ACTION ITEM – Say how many lines in the following entries include "without", and add nothing else.

LISTED ENTRIES –
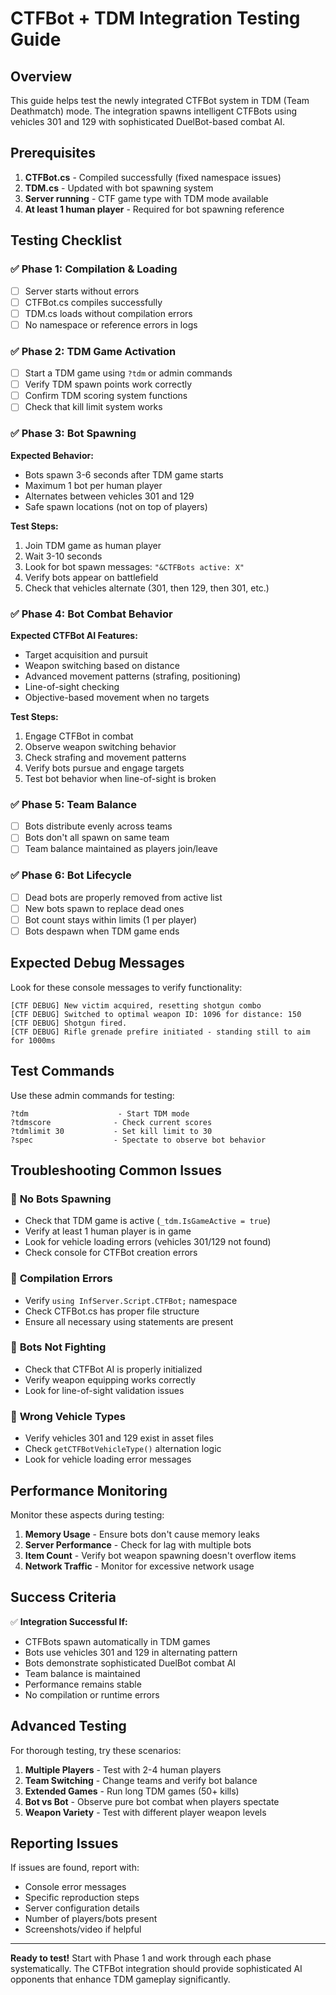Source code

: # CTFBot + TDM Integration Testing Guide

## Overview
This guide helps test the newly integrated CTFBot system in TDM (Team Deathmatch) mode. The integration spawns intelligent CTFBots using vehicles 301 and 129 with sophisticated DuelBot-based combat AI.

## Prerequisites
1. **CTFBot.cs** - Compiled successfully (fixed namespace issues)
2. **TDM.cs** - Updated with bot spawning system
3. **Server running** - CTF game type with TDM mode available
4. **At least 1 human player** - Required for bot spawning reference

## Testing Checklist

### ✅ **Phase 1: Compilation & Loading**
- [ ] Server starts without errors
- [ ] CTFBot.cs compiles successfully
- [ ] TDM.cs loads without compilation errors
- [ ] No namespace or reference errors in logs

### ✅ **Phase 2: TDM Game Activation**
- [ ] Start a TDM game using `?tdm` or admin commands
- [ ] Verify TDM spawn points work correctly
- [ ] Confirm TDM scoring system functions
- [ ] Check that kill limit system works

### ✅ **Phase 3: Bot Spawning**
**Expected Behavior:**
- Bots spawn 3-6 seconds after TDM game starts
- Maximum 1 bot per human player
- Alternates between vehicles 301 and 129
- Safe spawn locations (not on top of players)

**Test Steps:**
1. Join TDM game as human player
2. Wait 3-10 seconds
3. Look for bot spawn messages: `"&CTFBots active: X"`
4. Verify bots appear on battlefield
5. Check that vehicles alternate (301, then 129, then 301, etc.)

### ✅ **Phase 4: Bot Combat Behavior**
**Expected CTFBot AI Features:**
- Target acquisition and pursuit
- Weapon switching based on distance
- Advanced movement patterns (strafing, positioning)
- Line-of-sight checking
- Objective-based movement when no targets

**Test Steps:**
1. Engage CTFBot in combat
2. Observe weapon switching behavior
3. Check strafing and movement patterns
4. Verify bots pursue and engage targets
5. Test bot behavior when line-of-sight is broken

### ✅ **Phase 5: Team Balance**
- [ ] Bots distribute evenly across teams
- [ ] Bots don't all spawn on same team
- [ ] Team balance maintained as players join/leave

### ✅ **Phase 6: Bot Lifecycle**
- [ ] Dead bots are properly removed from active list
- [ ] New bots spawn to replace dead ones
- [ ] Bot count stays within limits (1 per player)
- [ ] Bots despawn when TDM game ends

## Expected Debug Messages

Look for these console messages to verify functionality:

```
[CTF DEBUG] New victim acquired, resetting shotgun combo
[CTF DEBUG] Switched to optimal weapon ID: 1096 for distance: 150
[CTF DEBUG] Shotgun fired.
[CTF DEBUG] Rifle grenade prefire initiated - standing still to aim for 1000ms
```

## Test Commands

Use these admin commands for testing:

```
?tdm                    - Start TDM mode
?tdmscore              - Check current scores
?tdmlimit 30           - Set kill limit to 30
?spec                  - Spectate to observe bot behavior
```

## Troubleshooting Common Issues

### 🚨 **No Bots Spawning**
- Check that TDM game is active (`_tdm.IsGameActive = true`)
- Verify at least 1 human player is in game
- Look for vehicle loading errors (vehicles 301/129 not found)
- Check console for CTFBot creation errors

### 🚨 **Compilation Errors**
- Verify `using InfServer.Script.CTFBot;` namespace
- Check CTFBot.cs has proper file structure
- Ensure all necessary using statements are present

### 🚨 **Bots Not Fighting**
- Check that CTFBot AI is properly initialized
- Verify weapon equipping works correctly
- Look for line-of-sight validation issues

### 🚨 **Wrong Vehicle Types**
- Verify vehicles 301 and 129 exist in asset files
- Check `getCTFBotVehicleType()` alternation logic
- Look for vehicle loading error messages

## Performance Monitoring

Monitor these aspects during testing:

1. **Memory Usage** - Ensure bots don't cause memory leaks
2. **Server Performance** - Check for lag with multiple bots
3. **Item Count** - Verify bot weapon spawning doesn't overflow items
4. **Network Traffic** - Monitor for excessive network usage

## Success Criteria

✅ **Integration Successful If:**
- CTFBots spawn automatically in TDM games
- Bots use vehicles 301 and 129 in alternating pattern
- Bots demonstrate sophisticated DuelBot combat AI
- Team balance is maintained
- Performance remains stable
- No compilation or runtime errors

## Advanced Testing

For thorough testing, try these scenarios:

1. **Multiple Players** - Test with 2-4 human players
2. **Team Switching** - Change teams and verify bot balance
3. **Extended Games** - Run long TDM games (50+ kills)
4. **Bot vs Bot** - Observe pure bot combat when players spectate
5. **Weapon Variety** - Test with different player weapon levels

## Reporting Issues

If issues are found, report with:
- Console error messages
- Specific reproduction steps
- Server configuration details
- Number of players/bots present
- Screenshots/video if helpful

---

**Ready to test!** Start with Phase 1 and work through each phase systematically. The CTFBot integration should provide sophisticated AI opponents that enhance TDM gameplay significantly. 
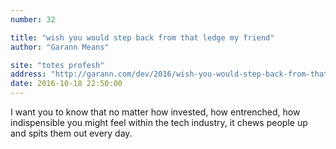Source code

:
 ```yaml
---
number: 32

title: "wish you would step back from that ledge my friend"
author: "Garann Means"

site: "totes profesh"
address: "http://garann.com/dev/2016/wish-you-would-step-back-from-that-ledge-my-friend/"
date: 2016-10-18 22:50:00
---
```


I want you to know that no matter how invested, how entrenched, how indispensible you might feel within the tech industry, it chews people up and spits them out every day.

---

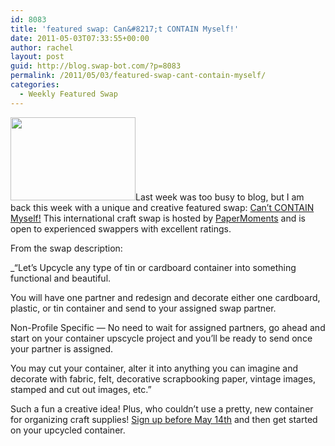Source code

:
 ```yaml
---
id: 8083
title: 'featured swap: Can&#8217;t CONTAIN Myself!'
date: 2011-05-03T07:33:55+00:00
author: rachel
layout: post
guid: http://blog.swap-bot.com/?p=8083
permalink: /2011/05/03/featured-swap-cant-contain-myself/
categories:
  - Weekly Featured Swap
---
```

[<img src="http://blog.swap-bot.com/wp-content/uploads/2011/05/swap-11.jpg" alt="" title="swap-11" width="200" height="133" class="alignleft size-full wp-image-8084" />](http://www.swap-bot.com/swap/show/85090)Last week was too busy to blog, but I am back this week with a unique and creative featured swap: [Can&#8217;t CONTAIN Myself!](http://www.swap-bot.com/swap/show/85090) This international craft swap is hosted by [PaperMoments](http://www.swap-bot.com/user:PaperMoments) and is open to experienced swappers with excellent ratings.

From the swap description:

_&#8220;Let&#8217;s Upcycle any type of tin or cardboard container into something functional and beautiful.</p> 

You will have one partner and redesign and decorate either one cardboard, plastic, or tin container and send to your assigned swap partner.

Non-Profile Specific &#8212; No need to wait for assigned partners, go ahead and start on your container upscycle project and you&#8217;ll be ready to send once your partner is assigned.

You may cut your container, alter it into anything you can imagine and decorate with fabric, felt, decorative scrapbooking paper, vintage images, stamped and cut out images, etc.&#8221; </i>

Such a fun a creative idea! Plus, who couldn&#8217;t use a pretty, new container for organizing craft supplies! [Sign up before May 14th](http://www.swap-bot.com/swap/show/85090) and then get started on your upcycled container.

TASK RESPONSE – 2